What are the rules of a backdoor Roth IRA?

The rules of a backdoor Roth IRA include paying taxes on any deductible contributions you make; paying any other taxes you may owe for the conversion, such as state taxes; and waiting five years before withdrawing any earnings from the Roth IRA to avoid paying a penalty.

Is it worth it to do a backdoor Roth IRA?

It depends on your specific situation. A backdoor Roth IRA may be beneficial if you earn too much to contribute to a Roth IRA. It may also be advantageous for those who expect to be in a higher tax bracket in retirement.

What is the 5-year rule for backdoor Roth IRA?

According to the 5-year rule, if you withdraw money from a Roth IRA before the account has been open for at least five years, you are typically subject to a 10% tax on those funds. The five year period begins in the tax year in which you made the backdoor Roth conversion. There are some possible exceptions to this rule, however, including being 59 ½ or older or disabled.

Do you get taxed twice on backdoor Roth?

No. You pay taxes once on a backdoor IRA — when you convert a traditional IRA with deductible contributions and any earnings to a Roth. When you withdraw money from your Roth in retirement, the withdrawals are tax-free because you’ve already paid the taxes.

Can you avoid taxes on a Roth backdoor?

There is no way to avoid paying taxes on a Roth backdoor. However, you may be able to reduce the amount of tax you owe by doing the conversion in a year in which your income is lower.

Can you convert more than $6,000 in a backdoor Roth?

There is no limit to the amount you can convert in a backdoor Roth IRA. The annual contribution limits for IRAs does not apply to conversions. But you may want to split your conversions over several years to help reduce your tax liability.

What time of year should you do a backdoor Roth?

There is no time limit on when you can do a backdoor Roth IRA. However, if you do a backdoor Roth earlier in the year, it could give you more time to come up with any money you need to pay in taxes.


Third-Party Brand Mentions: No brands, products, or companies mentioned are affiliated with SoFi, nor do they endorse or sponsor this article. Third-party trademarks referenced herein are property of their respective owners.

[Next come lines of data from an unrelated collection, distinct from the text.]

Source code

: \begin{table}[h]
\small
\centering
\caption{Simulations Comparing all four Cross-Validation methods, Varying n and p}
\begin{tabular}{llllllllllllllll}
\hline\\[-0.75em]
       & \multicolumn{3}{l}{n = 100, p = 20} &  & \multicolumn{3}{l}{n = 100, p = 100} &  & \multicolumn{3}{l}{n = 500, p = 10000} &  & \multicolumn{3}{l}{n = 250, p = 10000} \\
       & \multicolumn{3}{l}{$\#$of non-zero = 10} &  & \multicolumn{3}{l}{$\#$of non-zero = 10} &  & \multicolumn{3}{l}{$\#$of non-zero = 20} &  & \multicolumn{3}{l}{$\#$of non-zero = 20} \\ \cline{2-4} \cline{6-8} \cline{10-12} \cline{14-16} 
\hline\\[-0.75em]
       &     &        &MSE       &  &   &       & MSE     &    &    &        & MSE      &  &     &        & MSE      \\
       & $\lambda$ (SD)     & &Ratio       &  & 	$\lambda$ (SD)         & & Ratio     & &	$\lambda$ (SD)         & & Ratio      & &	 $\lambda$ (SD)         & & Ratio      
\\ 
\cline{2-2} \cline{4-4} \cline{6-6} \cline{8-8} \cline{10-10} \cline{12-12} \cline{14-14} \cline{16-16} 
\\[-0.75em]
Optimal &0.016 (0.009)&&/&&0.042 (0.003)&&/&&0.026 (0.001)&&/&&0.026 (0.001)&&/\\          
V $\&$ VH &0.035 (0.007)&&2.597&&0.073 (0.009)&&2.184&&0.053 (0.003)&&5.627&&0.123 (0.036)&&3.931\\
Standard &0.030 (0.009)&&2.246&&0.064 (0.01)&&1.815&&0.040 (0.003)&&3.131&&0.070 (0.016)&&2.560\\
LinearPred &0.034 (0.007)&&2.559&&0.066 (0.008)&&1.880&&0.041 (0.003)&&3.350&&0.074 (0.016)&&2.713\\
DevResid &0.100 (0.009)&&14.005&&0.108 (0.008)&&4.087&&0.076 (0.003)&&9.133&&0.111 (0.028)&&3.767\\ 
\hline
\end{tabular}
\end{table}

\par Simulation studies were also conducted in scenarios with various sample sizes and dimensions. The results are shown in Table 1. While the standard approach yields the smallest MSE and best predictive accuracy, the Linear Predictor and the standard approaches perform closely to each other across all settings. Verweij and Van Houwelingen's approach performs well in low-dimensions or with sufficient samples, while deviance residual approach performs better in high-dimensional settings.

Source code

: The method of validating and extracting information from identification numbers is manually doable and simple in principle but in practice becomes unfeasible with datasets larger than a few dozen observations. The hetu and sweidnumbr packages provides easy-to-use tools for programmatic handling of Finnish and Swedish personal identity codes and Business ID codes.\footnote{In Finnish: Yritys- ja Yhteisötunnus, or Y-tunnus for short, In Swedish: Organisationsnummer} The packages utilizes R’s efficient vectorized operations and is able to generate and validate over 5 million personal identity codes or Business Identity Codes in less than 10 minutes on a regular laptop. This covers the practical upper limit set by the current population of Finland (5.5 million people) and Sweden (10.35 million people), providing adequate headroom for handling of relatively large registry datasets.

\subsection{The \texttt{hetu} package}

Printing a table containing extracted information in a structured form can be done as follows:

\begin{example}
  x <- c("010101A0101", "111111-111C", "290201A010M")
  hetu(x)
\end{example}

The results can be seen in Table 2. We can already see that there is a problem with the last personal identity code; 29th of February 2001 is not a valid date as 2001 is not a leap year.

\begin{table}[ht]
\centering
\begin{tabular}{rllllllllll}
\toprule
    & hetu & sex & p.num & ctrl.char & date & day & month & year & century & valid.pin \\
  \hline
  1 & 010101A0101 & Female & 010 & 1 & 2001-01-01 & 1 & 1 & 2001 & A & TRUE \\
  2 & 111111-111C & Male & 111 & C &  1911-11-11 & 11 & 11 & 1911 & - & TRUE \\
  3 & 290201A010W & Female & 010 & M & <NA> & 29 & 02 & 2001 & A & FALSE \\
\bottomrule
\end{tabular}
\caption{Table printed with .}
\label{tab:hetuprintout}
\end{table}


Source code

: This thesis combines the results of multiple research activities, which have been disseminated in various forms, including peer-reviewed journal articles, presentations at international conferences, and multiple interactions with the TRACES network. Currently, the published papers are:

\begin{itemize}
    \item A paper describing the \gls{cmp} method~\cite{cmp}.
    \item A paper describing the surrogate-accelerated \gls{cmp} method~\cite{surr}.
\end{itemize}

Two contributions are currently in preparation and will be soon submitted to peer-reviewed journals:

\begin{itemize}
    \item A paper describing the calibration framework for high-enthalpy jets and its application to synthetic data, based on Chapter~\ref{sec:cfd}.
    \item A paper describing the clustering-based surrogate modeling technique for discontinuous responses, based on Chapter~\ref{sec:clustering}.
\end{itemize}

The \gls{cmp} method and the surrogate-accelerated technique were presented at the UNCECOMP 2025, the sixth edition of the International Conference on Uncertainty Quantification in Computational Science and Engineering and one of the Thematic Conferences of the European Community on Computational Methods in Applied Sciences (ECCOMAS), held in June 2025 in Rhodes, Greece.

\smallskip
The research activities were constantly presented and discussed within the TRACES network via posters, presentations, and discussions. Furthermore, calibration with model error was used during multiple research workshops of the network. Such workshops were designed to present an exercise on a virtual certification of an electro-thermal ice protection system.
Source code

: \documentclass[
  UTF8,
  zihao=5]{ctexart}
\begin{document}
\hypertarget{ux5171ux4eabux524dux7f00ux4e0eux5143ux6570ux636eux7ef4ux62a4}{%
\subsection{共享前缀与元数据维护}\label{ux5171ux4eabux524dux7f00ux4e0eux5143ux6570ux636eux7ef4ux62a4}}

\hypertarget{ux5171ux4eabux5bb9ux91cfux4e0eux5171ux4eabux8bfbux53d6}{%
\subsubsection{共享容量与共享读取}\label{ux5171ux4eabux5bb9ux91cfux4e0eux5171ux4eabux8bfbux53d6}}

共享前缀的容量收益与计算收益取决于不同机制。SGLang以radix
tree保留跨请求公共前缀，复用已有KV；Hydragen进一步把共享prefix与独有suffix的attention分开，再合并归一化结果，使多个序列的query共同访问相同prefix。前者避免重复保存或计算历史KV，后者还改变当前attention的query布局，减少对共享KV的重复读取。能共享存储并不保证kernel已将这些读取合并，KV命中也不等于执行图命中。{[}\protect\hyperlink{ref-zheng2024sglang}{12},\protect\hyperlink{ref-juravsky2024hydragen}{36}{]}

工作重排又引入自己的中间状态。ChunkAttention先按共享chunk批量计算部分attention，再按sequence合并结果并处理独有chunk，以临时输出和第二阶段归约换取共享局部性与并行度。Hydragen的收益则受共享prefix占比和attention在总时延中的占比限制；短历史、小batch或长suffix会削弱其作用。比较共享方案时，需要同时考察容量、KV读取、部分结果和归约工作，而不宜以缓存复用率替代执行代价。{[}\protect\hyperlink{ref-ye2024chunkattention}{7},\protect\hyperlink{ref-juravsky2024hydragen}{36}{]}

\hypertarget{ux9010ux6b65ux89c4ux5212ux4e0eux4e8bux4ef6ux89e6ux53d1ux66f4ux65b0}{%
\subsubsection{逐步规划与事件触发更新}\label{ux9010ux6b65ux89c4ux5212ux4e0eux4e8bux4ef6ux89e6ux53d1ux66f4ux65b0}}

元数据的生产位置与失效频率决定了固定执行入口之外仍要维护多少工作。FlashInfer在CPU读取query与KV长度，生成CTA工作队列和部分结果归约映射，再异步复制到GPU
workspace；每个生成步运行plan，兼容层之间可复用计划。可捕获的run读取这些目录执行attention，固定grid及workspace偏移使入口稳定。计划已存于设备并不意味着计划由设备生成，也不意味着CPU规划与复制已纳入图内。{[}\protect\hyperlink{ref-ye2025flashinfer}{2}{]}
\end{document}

Financial Tips & Strategies: The tips provided on this website are of a general nature and do not take into account your specific objectives, financial situation, and needs. You should always consider their appropriateness given your own circumstances.

Tax Information: This article provides general background information only and is not intended to serve as legal or tax advice or as a substitute for legal counsel. You should consult your own attorney and/or tax advisor if you have a question requiring legal or tax advice.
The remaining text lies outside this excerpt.